### AIM OF THE EXERCISE
Extract word for word the lines of the listing from its start to the line holding "java.lang.Thread.State: RUNNABLE", both ends kept; pictures are not part of the copy.
**** RECORDS FOR THE EXERCISE ****
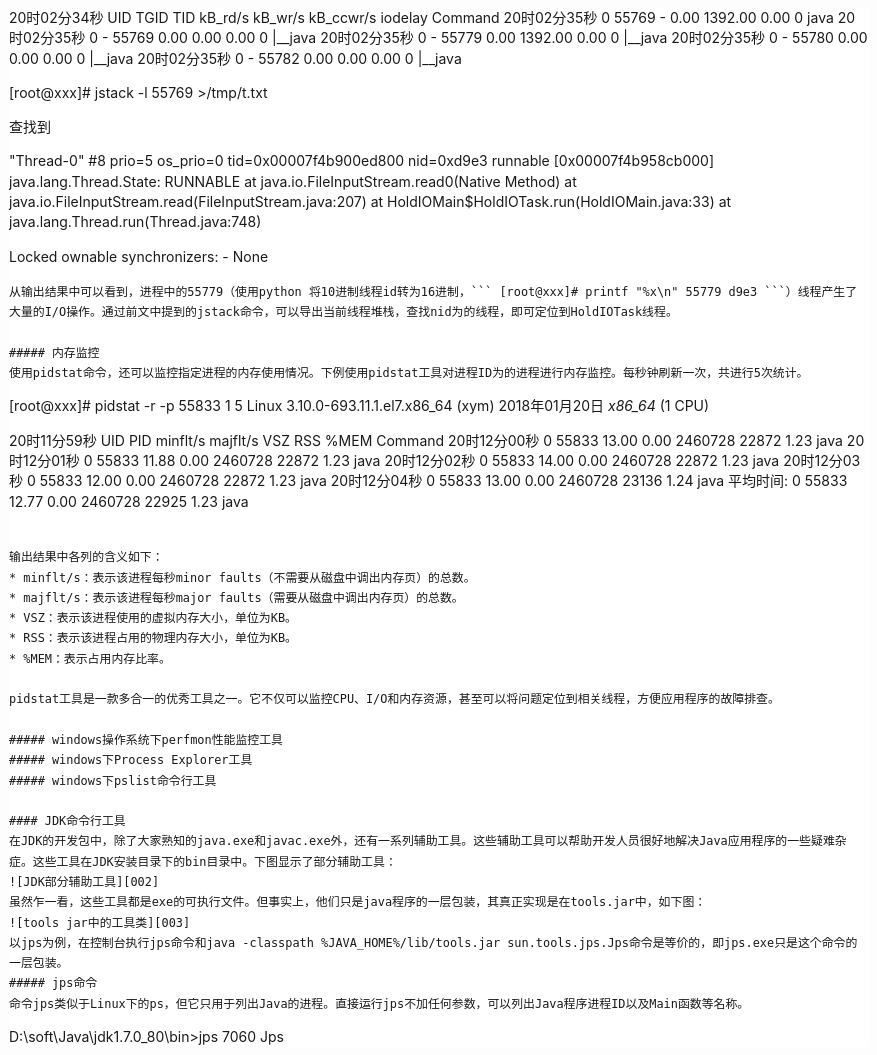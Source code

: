 20时02分34秒   UID      TGID       TID   kB_rd/s   kB_wr/s kB_ccwr/s iodelay  Command
20时02分35秒     0     55769         -      0.00   1392.00      0.00       0  java
20时02分35秒     0         -     55769      0.00      0.00      0.00       0  |__java
20时02分35秒     0         -     55779      0.00   1392.00      0.00       0  |__java
20时02分35秒     0         -     55780      0.00      0.00      0.00       0  |__java
20时02分35秒     0         -     55782      0.00      0.00      0.00       0  |__java

[root@xxx]# jstack -l 55769 >/tmp/t.txt

查找到

"Thread-0" #8 prio=5 os_prio=0 tid=0x00007f4b900ed800 nid=0xd9e3 runnable [0x00007f4b958cb000]
   java.lang.Thread.State: RUNNABLE
        at java.io.FileInputStream.read0(Native Method)
        at java.io.FileInputStream.read(FileInputStream.java:207)
        at HoldIOMain$HoldIOTask.run(HoldIOMain.java:33)
        at java.lang.Thread.run(Thread.java:748)

   Locked ownable synchronizers:
        - None

```
从输出结果中可以看到，进程中的55779（使用python 将10进制线程id转为16进制，``` [root@xxx]# printf "%x\n" 55779 d9e3 ```）线程产生了大量的I/O操作。通过前文中提到的jstack命令，可以导出当前线程堆栈，查找nid为的线程，即可定位到HoldIOTask线程。

##### 内存监控  
使用pidstat命令，还可以监控指定进程的内存使用情况。下例使用pidstat工具对进程ID为的进程进行内存监控。每秒钟刷新一次，共进行5次统计。  
```

[root@xxx]# pidstat -r -p 55833 1 5
Linux 3.10.0-693.11.1.el7.x86_64 (xym) 	2018年01月20日 	_x86_64_	(1 CPU)

20时11分59秒   UID       PID  minflt/s  majflt/s     VSZ     RSS   %MEM  Command
20时12分00秒     0     55833     13.00      0.00 2460728   22872   1.23  java
20时12分01秒     0     55833     11.88      0.00 2460728   22872   1.23  java
20时12分02秒     0     55833     14.00      0.00 2460728   22872   1.23  java
20时12分03秒     0     55833     12.00      0.00 2460728   22872   1.23  java
20时12分04秒     0     55833     13.00      0.00 2460728   23136   1.24  java
平均时间:     0     55833     12.77      0.00 2460728   22925   1.23  java

```

输出结果中各列的含义如下：  
* minflt/s：表示该进程每秒minor faults（不需要从磁盘中调出内存页）的总数。
* majflt/s：表示该进程每秒major faults（需要从磁盘中调出内存页）的总数。
* VSZ：表示该进程使用的虚拟内存大小，单位为KB。
* RSS：表示该进程占用的物理内存大小，单位为KB。
* %MEM：表示占用内存比率。

pidstat工具是一款多合一的优秀工具之一。它不仅可以监控CPU、I/O和内存资源，甚至可以将问题定位到相关线程，方便应用程序的故障排查。

##### windows操作系统下perfmon性能监控工具  
##### windows下Process Explorer工具  
##### windows下pslist命令行工具

#### JDK命令行工具  
在JDK的开发包中，除了大家熟知的java.exe和javac.exe外，还有一系列辅助工具。这些辅助工具可以帮助开发人员很好地解决Java应用程序的一些疑难杂症。这些工具在JDK安装目录下的bin目录中。下图显示了部分辅助工具：  
![JDK部分辅助工具][002]  
虽然乍一看，这些工具都是exe的可执行文件。但事实上，他们只是java程序的一层包装，其真正实现是在tools.jar中，如下图：  
![tools jar中的工具类][003]  
以jps为例，在控制台执行jps命令和java -classpath %JAVA_HOME%/lib/tools.jar sun.tools.jps.Jps命令是等价的，即jps.exe只是这个命令的一层包装。  
##### jps命令  
命令jps类似于Linux下的ps，但它只用于列出Java的进程。直接运行jps不加任何参数，可以列出Java程序进程ID以及Main函数等名称。
```
D:\soft\Java\jdk1.7.0_80\bin>jps
7060 Jps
****
### ANSWER BELOW
Source code

: 20时02分34秒   UID      TGID       TID   kB_rd/s   kB_wr/s kB_ccwr/s iodelay  Command
20时02分35秒     0     55769         -      0.00   1392.00      0.00       0  java
20时02分35秒     0         -     55769      0.00      0.00      0.00       0  |__java
20时02分35秒     0         -     55779      0.00   1392.00      0.00       0  |__java
20时02分35秒     0         -     55780      0.00      0.00      0.00       0  |__java
20时02分35秒     0         -     55782      0.00      0.00      0.00       0  |__java

[root@xxx]# jstack -l 55769 >/tmp/t.txt

查找到

"Thread-0" #8 prio=5 os_prio=0 tid=0x00007f4b900ed800 nid=0xd9e3 runnable [0x00007f4b958cb000]
   java.lang.Thread.State: RUNNABLE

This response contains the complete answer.